When you're trying to learn more about the universe with the Large Hadron Collider (LHC), which generated 30 terabytes of data this year, using Big Data technology is vital for information analysis, according to CTO Sverre Jarp.
Speaking at the Big Data Warehousing and Business Intelligence 2012 conference in Sydney this week, European Centre For Nuclear Research (CERN) Openlab's Jarp told delegates that physics researchers need to measure electrons and other elementary particles inside the LHC at Geneva, Switzerland.
"These particles fly at practically the speed of light in the LHC so you need several metres in order to study them," he said. "When these collide, they give tremendous energy to the secondary particles that come out."

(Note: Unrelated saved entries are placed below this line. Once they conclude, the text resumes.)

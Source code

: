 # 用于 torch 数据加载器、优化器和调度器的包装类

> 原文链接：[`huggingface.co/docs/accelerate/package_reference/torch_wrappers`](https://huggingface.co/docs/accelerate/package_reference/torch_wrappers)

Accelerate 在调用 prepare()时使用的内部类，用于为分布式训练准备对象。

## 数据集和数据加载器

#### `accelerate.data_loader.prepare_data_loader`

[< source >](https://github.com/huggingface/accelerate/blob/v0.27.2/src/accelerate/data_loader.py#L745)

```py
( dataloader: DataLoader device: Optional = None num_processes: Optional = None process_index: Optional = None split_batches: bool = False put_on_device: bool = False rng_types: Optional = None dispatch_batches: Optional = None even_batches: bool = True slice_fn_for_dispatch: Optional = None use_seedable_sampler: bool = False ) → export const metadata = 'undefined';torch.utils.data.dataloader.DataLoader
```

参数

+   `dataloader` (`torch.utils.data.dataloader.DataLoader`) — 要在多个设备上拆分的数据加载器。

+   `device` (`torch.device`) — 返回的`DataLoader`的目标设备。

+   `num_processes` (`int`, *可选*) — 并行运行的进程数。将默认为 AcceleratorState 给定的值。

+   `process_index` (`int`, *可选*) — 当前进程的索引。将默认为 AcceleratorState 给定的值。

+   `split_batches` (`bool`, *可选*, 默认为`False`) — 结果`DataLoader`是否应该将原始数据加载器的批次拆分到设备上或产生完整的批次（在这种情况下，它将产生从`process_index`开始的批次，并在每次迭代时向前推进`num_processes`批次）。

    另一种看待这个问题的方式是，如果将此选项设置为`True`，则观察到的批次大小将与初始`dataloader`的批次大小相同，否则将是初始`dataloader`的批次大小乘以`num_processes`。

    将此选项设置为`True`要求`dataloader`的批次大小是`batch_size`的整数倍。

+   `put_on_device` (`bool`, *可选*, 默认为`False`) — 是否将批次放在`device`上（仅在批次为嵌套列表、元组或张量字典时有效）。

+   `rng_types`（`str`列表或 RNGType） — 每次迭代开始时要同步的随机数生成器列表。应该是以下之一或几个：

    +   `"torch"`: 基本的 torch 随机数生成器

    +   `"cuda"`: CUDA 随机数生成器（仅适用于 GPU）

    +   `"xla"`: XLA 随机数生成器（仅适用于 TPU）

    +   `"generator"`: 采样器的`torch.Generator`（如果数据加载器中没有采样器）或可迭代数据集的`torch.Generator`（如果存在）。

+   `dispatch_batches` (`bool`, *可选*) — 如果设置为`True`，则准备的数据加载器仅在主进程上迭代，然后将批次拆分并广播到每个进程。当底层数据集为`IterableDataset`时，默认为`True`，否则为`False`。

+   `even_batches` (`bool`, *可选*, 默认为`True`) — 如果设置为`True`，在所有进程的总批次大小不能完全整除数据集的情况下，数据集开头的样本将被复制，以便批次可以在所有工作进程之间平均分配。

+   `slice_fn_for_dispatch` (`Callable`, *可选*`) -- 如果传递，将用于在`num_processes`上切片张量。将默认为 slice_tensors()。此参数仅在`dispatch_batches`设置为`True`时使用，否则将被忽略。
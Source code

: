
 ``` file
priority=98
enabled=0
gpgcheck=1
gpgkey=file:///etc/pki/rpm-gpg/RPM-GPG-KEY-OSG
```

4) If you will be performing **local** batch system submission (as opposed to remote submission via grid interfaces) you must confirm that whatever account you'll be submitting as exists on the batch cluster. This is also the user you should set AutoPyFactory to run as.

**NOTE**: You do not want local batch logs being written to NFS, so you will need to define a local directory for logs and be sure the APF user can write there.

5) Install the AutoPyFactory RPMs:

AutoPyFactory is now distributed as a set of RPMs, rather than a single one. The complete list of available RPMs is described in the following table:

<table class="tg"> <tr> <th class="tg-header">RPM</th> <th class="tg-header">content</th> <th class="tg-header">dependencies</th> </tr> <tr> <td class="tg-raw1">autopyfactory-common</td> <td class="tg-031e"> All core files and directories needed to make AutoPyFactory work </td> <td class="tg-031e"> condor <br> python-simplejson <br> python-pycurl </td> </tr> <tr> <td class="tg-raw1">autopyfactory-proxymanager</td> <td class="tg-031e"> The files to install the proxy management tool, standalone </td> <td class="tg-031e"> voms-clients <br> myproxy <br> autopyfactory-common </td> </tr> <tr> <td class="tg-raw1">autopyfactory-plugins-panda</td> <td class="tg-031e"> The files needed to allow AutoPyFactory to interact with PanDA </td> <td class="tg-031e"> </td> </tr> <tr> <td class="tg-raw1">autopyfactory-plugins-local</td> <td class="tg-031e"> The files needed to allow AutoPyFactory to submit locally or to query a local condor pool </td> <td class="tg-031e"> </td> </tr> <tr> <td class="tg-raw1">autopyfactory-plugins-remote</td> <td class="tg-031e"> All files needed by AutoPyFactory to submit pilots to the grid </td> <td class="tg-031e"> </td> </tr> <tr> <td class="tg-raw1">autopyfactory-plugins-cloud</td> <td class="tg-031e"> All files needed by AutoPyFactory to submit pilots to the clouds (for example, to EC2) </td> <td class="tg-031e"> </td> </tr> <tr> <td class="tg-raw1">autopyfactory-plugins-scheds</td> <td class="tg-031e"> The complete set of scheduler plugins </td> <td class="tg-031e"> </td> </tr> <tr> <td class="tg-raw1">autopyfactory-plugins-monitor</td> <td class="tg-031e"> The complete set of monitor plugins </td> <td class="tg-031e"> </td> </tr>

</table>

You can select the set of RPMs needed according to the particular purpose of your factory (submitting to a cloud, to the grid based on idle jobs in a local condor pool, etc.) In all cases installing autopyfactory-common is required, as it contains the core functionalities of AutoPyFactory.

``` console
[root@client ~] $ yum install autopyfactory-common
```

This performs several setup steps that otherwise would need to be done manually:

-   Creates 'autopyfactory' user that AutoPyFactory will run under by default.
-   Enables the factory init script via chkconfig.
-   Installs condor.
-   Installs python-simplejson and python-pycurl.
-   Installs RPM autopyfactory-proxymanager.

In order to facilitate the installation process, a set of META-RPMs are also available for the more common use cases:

CERN Openlab uses a mix of tape and disk technology to store this large amount of research data.
"Today, the evolution of Big Data has been such that we can put one terabyte of data on one physical disk or tape cartridge," he said.
"We are safely in the domain of petabytes and we are moving to exabytes in the future."
When asked why the LHC generates so much data, he explained that each particle detector has millions of sensors but the data they sense is "very unstructured."
"A particle may have passed by a sensor in the LHC and this happens at the incredible speed of 40 megahertz or 40 million times per second."
Despite using a mix of disk and tape data storage technology, CERN Openlab experiences disk failures every day.
"We have a team walking around the centre exchanging bad disks for good ones and hoping the storage technology we use is good enough for keeping everything alive," he said.
Jarp advised CIOs and IT managers to get their unstructured data into a structured form as quickly as possible.
"Big Data management and analytics require a solid organisational structure at all levels," he said.
"A change in corporate culture is also required. Our community started preparing for Big Data more than a decade before real physics data arrived."
Jarp added that he estimates the LHC will run for another 15 to 20 years with exabytes of data to be generated and stored.